▸ Stored data entries:

↓↓↓

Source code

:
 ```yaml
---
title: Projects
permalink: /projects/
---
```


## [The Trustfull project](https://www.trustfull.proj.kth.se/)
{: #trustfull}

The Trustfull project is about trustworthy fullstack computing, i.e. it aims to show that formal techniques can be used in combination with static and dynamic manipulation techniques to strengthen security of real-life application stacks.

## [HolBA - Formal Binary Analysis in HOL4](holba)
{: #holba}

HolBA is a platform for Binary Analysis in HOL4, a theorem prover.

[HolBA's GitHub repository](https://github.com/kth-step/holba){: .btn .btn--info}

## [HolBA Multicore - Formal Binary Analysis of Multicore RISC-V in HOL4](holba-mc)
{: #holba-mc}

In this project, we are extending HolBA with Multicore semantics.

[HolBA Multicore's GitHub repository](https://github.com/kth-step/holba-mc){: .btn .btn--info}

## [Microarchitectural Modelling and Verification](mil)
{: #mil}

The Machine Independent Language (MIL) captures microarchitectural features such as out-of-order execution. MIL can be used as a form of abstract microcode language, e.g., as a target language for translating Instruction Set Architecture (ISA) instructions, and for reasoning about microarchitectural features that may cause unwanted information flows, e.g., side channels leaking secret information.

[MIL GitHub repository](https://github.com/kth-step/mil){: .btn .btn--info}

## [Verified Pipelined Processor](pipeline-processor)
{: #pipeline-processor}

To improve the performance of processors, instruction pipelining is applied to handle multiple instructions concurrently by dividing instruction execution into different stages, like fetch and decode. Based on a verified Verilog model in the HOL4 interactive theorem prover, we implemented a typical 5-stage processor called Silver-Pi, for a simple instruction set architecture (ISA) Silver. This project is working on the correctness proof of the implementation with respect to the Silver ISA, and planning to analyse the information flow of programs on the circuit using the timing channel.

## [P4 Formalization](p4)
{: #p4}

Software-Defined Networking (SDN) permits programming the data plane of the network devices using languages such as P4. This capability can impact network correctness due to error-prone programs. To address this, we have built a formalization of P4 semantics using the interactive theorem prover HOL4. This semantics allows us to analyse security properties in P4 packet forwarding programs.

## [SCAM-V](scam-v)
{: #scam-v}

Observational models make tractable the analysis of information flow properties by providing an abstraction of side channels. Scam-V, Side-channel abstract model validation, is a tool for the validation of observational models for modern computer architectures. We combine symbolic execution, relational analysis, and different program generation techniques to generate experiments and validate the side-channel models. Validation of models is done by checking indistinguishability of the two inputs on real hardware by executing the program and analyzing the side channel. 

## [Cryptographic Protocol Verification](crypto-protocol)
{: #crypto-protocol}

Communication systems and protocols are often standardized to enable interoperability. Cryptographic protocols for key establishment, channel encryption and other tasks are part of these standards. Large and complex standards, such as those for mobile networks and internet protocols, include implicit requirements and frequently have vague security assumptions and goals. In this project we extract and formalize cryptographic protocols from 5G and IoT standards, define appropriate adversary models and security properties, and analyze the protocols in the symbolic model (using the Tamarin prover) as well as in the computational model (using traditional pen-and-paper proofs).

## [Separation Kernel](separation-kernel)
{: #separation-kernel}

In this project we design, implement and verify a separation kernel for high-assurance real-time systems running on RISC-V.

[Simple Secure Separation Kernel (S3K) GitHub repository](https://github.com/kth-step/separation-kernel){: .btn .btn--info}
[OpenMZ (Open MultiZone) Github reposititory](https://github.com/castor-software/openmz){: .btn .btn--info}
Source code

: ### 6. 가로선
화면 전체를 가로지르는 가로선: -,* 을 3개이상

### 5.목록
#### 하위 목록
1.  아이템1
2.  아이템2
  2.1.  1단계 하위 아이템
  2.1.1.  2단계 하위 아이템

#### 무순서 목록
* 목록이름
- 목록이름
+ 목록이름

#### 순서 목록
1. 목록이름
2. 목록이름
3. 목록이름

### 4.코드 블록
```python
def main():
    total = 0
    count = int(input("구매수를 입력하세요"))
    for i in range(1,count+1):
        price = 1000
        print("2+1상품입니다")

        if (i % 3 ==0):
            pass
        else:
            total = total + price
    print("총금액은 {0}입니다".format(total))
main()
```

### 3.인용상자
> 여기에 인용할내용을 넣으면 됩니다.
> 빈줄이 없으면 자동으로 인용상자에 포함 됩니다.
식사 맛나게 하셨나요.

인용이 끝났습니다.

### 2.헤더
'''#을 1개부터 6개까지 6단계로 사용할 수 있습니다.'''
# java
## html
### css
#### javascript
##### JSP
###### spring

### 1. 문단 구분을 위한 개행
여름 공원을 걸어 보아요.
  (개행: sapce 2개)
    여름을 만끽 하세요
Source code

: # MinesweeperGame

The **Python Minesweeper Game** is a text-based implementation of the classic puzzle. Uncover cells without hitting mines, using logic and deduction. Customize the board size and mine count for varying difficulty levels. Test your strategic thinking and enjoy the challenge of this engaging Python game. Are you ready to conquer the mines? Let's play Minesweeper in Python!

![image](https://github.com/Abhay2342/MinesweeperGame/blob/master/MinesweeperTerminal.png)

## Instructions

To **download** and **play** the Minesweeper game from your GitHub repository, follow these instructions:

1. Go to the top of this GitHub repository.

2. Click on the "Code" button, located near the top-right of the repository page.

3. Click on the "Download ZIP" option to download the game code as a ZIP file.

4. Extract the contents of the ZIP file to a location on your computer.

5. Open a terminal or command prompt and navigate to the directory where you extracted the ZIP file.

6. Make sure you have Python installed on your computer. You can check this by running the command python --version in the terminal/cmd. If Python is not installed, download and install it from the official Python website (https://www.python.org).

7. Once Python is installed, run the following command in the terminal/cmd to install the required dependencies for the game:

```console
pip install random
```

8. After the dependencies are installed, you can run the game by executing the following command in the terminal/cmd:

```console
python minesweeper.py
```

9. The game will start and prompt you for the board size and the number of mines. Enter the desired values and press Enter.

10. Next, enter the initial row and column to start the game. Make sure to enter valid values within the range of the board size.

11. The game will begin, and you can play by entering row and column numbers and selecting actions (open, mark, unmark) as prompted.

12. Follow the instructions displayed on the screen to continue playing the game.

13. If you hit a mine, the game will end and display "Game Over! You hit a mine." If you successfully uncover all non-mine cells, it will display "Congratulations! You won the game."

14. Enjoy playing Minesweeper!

↑↑↑

▸ Exercise objective: The response should consist of all the entries, set down exactly.

▸ Response area:
Source code

:
 ```yaml
---
title: Projects
permalink: /projects/
---
```


## [The Trustfull project](https://www.trustfull.proj.kth.se/)
{: #trustfull}

The Trustfull project is about trustworthy fullstack computing, i.e. it aims to show that formal techniques can be used in combination with static and dynamic manipulation techniques to strengthen security of real-life application stacks.

## [HolBA - Formal Binary Analysis in HOL4](holba)
{: #holba}

HolBA is a platform for Binary Analysis in HOL4, a theorem prover.

[HolBA's GitHub repository](https://github.com/kth-step/holba){: .btn .btn--info}

## [HolBA Multicore - Formal Binary Analysis of Multicore RISC-V in HOL4](holba-mc)
{: #holba-mc}

In this project, we are extending HolBA with Multicore semantics.

[HolBA Multicore's GitHub repository](https://github.com/kth-step/holba-mc){: .btn .btn--info}

## [Microarchitectural Modelling and Verification](mil)
{: #mil}

The Machine Independent Language (MIL) captures microarchitectural features such as out-of-order execution. MIL can be used as a form of abstract microcode language, e.g., as a target language for translating Instruction Set Architecture (ISA) instructions, and for reasoning about microarchitectural features that may cause unwanted information flows, e.g., side channels leaking secret information.

[MIL GitHub repository](https://github.com/kth-step/mil){: .btn .btn--info}

## [Verified Pipelined Processor](pipeline-processor)
{: #pipeline-processor}

To improve the performance of processors, instruction pipelining is applied to handle multiple instructions concurrently by dividing instruction execution into different stages, like fetch and decode. Based on a verified Verilog model in the HOL4 interactive theorem prover, we implemented a typical 5-stage processor called Silver-Pi, for a simple instruction set architecture (ISA) Silver. This project is working on the correctness proof of the implementation with respect to the Silver ISA, and planning to analyse the information flow of programs on the circuit using the timing channel.

## [P4 Formalization](p4)
{: #p4}

Software-Defined Networking (SDN) permits programming the data plane of the network devices using languages such as P4. This capability can impact network correctness due to error-prone programs. To address this, we have built a formalization of P4 semantics using the interactive theorem prover HOL4. This semantics allows us to analyse security properties in P4 packet forwarding programs.

## [SCAM-V](scam-v)
{: #scam-v}

Observational models make tractable the analysis of information flow properties by providing an abstraction of side channels. Scam-V, Side-channel abstract model validation, is a tool for the validation of observational models for modern computer architectures. We combine symbolic execution, relational analysis, and different program generation techniques to generate experiments and validate the side-channel models. Validation of models is done by checking indistinguishability of the two inputs on real hardware by executing the program and analyzing the side channel. 

## [Cryptographic Protocol Verification](crypto-protocol)
{: #crypto-protocol}

Communication systems and protocols are often standardized to enable interoperability. Cryptographic protocols for key establishment, channel encryption and other tasks are part of these standards. Large and complex standards, such as those for mobile networks and internet protocols, include implicit requirements and frequently have vague security assumptions and goals. In this project we extract and formalize cryptographic protocols from 5G and IoT standards, define appropriate adversary models and security properties, and analyze the protocols in the symbolic model (using the Tamarin prover) as well as in the computational model (using traditional pen-and-paper proofs).

## [Separation Kernel](separation-kernel)
{: #separation-kernel}

In this project we design, implement and verify a separation kernel for high-assurance real-time systems running on RISC-V.

[Simple Secure Separation Kernel (S3K) GitHub repository](https://github.com/kth-step/separation-kernel){: .btn .btn--info}
[OpenMZ (Open MultiZone) Github reposititory](https://github.com/castor-software/openmz){: .btn .btn--info}
Source code

: ### 6. 가로선
화면 전체를 가로지르는 가로선: -,* 을 3개이상

### 5.목록
#### 하위 목록
1.  아이템1
2.  아이템2
  2.1.  1단계 하위 아이템
  2.1.1.  2단계 하위 아이템

#### 무순서 목록
* 목록이름
- 목록이름
+ 목록이름

#### 순서 목록
1. 목록이름
2. 목록이름
3. 목록이름

### 4.코드 블록
```python
def main():
    total = 0
    count = int(input("구매수를 입력하세요"))
    for i in range(1,count+1):
        price = 1000
        print("2+1상품입니다")

        if (i % 3 ==0):
            pass
        else:
            total = total + price
    print("총금액은 {0}입니다".format(total))
main()
```

### 3.인용상자
> 여기에 인용할내용을 넣으면 됩니다.
> 빈줄이 없으면 자동으로 인용상자에 포함 됩니다.
식사 맛나게 하셨나요.

인용이 끝났습니다.

### 2.헤더
'''#을 1개부터 6개까지 6단계로 사용할 수 있습니다.'''
# java
## html
### css
#### javascript
##### JSP
###### spring

### 1. 문단 구분을 위한 개행
여름 공원을 걸어 보아요.
  (개행: sapce 2개)
    여름을 만끽 하세요
Source code

: # MinesweeperGame

The **Python Minesweeper Game** is a text-based implementation of the classic puzzle. Uncover cells without hitting mines, using logic and deduction. Customize the board size and mine count for varying difficulty levels. Test your strategic thinking and enjoy the challenge of this engaging Python game. Are you ready to conquer the mines? Let's play Minesweeper in Python!

![image](https://github.com/Abhay2342/MinesweeperGame/blob/master/MinesweeperTerminal.png)

## Instructions

To **download** and **play** the Minesweeper game from your GitHub repository, follow these instructions:

1. Go to the top of this GitHub repository.

2. Click on the "Code" button, located near the top-right of the repository page.

3. Click on the "Download ZIP" option to download the game code as a ZIP file.

4. Extract the contents of the ZIP file to a location on your computer.

5. Open a terminal or command prompt and navigate to the directory where you extracted the ZIP file.

6. Make sure you have Python installed on your computer. You can check this by running the command python --version in the terminal/cmd. If Python is not installed, download and install it from the official Python website (https://www.python.org).

7. Once Python is installed, run the following command in the terminal/cmd to install the required dependencies for the game:

```console
pip install random
```

8. After the dependencies are installed, you can run the game by executing the following command in the terminal/cmd:

```console
python minesweeper.py
```

9. The game will start and prompt you for the board size and the number of mines. Enter the desired values and press Enter.

10. Next, enter the initial row and column to start the game. Make sure to enter valid values within the range of the board size.

11. The game will begin, and you can play by entering row and column numbers and selecting actions (open, mark, unmark) as prompted.

12. Follow the instructions displayed on the screen to continue playing the game.

13. If you hit a mine, the game will end and display "Game Over! You hit a mine." If you successfully uncover all non-mine cells, it will display "Congratulations! You won the game."

14. Enjoy playing Minesweeper!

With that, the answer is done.